* _EXERCISE DESCRIPTION_:
Repeat the entries below exactly as they appear, with no pictures.

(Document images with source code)
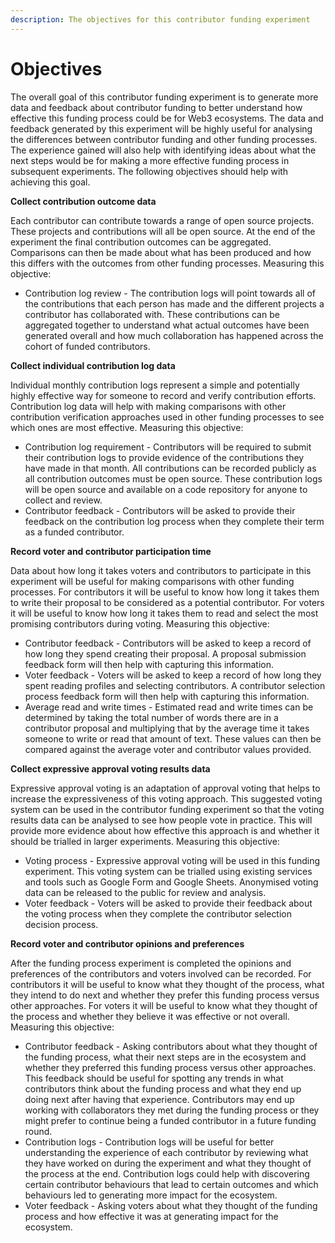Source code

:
 ```yaml
---
description: The objectives for this contributor funding experiment
---
```


# Objectives

The overall goal of this contributor funding experiment is to generate more data and feedback about contributor funding to better understand how effective this funding process could be for Web3 ecosystems. The data and feedback generated by this experiment will be highly useful for analysing the differences between contributor funding and other funding processes. The experience gained will also help with identifying ideas about what the next steps would be for making a more effective funding process in subsequent experiments. The following objectives should help with achieving this goal.



**Collect contribution outcome data**

Each contributor can contribute towards a range of open source projects. These projects and contributions will all be open source. At the end of the experiment the final contribution outcomes can be aggregated. Comparisons can then be made about what has been produced and how this differs with the outcomes from other funding processes. Measuring this objective:

* Contribution log review - The contribution logs will point towards all of the contributions that each person has made and the different projects a contributor has collaborated with. These contributions can be aggregated together to understand what actual outcomes have been generated overall and how much collaboration has happened across the cohort of funded contributors.



**Collect individual contribution log data**

Individual monthly contribution logs represent a simple and potentially highly effective way for someone to record and verify contribution efforts. Contribution log data will help with making comparisons with other contribution verification approaches used in other funding processes to see which ones are most effective. Measuring this objective:

* Contribution log requirement - Contributors will be required to submit their contribution logs to provide evidence of the contributions they have made in that month. All contributions can be recorded publicly as all contribution outcomes must be open source. These contribution logs will be open source and available on a code repository for anyone to collect and review.
* Contributor feedback - Contributors will be asked to provide their feedback on the contribution log process when they complete their term as a funded contributor.



**Record voter and contributor participation time**

Data about how long it takes voters and contributors to participate in this experiment will be useful for making comparisons with other funding processes. For contributors it will be useful to know how long it takes them to write their proposal to be considered as a potential contributor. For voters it will be useful to know how long it takes them to read and select the most promising contributors during voting. Measuring this objective:

* Contributor feedback - Contributors will be asked to keep a record of how long they spend creating their proposal. A proposal submission feedback form will then help with capturing this information.
* Voter feedback - Voters will be asked to keep a record of how long they spent reading profiles and selecting contributors. A contributor selection process feedback form will then help with capturing this information.
* Average read and write times - Estimated read and write times can be determined by taking the total number of words there are in a contributor proposal and multiplying that by the average time it takes someone to write or read that amount of text. These values can then be compared against the average voter and contributor values provided.



**Collect expressive approval voting results data**

Expressive approval voting is an adaptation of approval voting that helps to increase the expressiveness of this voting approach. This suggested voting system can be used in the contributor funding experiment so that the voting results data can be analysed to see how people vote in practice. This will provide more evidence about how effective this approach is and whether it should be trialled in larger experiments. Measuring this objective:

* Voting process - Expressive approval voting will be used in this funding experiment. This voting system can be trialled using existing services and tools such as Google Form and Google Sheets. Anonymised voting data can be released to the public for review and analysis.
* Voter feedback - Voters will be asked to provide their feedback about the voting process when they complete the contributor selection decision process.



**Record voter and contributor opinions and preferences**

After the funding process experiment is completed the opinions and preferences of the contributors and voters involved can be recorded. For contributors it will be useful to know what they thought of the process, what they intend to do next and whether they prefer this funding process versus other approaches. For voters it will be useful to know what they thought of the process and whether they believe it was effective or not overall. Measuring this objective:

* Contributor feedback - Asking contributors about what they thought of the funding process, what their next steps are in the ecosystem and whether they preferred this funding process versus other approaches. This feedback should be useful for spotting any trends in what contributors think about the funding process and what they end up doing next after having that experience. Contributors may end up working with collaborators they met during the funding process or they might prefer to continue being a funded contributor in a future funding round.
* Contribution logs - Contribution logs will be useful for better understanding the experience of each contributor by reviewing what they have worked on during the experiment and what they thought of the process at the end. Contribution logs could help with discovering certain contributor behaviours that lead to certain outcomes and which behaviours led to generating more impact for the ecosystem.
* Voter feedback - Asking voters about what they thought of the funding process and how effective it was at generating impact for the ecosystem.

* _REPLY TO THE EXERCISE_:
Source code

:
 ```yaml
---
description: The objectives for this contributor funding experiment
---
```


# Objectives

The overall goal of this contributor funding experiment is to generate more data and feedback about contributor funding to better understand how effective this funding process could be for Web3 ecosystems. The data and feedback generated by this experiment will be highly useful for analysing the differences between contributor funding and other funding processes. The experience gained will also help with identifying ideas about what the next steps would be for making a more effective funding process in subsequent experiments. The following objectives should help with achieving this goal.



**Collect contribution outcome data**

Each contributor can contribute towards a range of open source projects. These projects and contributions will all be open source. At the end of the experiment the final contribution outcomes can be aggregated. Comparisons can then be made about what has been produced and how this differs with the outcomes from other funding processes. Measuring this objective:

* Contribution log review - The contribution logs will point towards all of the contributions that each person has made and the different projects a contributor has collaborated with. These contributions can be aggregated together to understand what actual outcomes have been generated overall and how much collaboration has happened across the cohort of funded contributors.



**Collect individual contribution log data**

Individual monthly contribution logs represent a simple and potentially highly effective way for someone to record and verify contribution efforts. Contribution log data will help with making comparisons with other contribution verification approaches used in other funding processes to see which ones are most effective. Measuring this objective:

* Contribution log requirement - Contributors will be required to submit their contribution logs to provide evidence of the contributions they have made in that month. All contributions can be recorded publicly as all contribution outcomes must be open source. These contribution logs will be open source and available on a code repository for anyone to collect and review.
* Contributor feedback - Contributors will be asked to provide their feedback on the contribution log process when they complete their term as a funded contributor.



**Record voter and contributor participation time**

Data about how long it takes voters and contributors to participate in this experiment will be useful for making comparisons with other funding processes. For contributors it will be useful to know how long it takes them to write their proposal to be considered as a potential contributor. For voters it will be useful to know how long it takes them to read and select the most promising contributors during voting. Measuring this objective:

* Contributor feedback - Contributors will be asked to keep a record of how long they spend creating their proposal. A proposal submission feedback form will then help with capturing this information.
* Voter feedback - Voters will be asked to keep a record of how long they spent reading profiles and selecting contributors. A contributor selection process feedback form will then help with capturing this information.
* Average read and write times - Estimated read and write times can be determined by taking the total number of words there are in a contributor proposal and multiplying that by the average time it takes someone to write or read that amount of text. These values can then be compared against the average voter and contributor values provided.



**Collect expressive approval voting results data**

Expressive approval voting is an adaptation of approval voting that helps to increase the expressiveness of this voting approach. This suggested voting system can be used in the contributor funding experiment so that the voting results data can be analysed to see how people vote in practice. This will provide more evidence about how effective this approach is and whether it should be trialled in larger experiments. Measuring this objective:

* Voting process - Expressive approval voting will be used in this funding experiment. This voting system can be trialled using existing services and tools such as Google Form and Google Sheets. Anonymised voting data can be released to the public for review and analysis.
* Voter feedback - Voters will be asked to provide their feedback about the voting process when they complete the contributor selection decision process.



**Record voter and contributor opinions and preferences**

After the funding process experiment is completed the opinions and preferences of the contributors and voters involved can be recorded. For contributors it will be useful to know what they thought of the process, what they intend to do next and whether they prefer this funding process versus other approaches. For voters it will be useful to know what they thought of the process and whether they believe it was effective or not overall. Measuring this objective:

* Contributor feedback - Asking contributors about what they thought of the funding process, what their next steps are in the ecosystem and whether they preferred this funding process versus other approaches. This feedback should be useful for spotting any trends in what contributors think about the funding process and what they end up doing next after having that experience. Contributors may end up working with collaborators they met during the funding process or they might prefer to continue being a funded contributor in a future funding round.
* Contribution logs - Contribution logs will be useful for better understanding the experience of each contributor by reviewing what they have worked on during the experiment and what they thought of the process at the end. Contribution logs could help with discovering certain contributor behaviours that lead to certain outcomes and which behaviours led to generating more impact for the ecosystem.
* Voter feedback - Asking voters about what they thought of the funding process and how effective it was at generating impact for the ecosystem.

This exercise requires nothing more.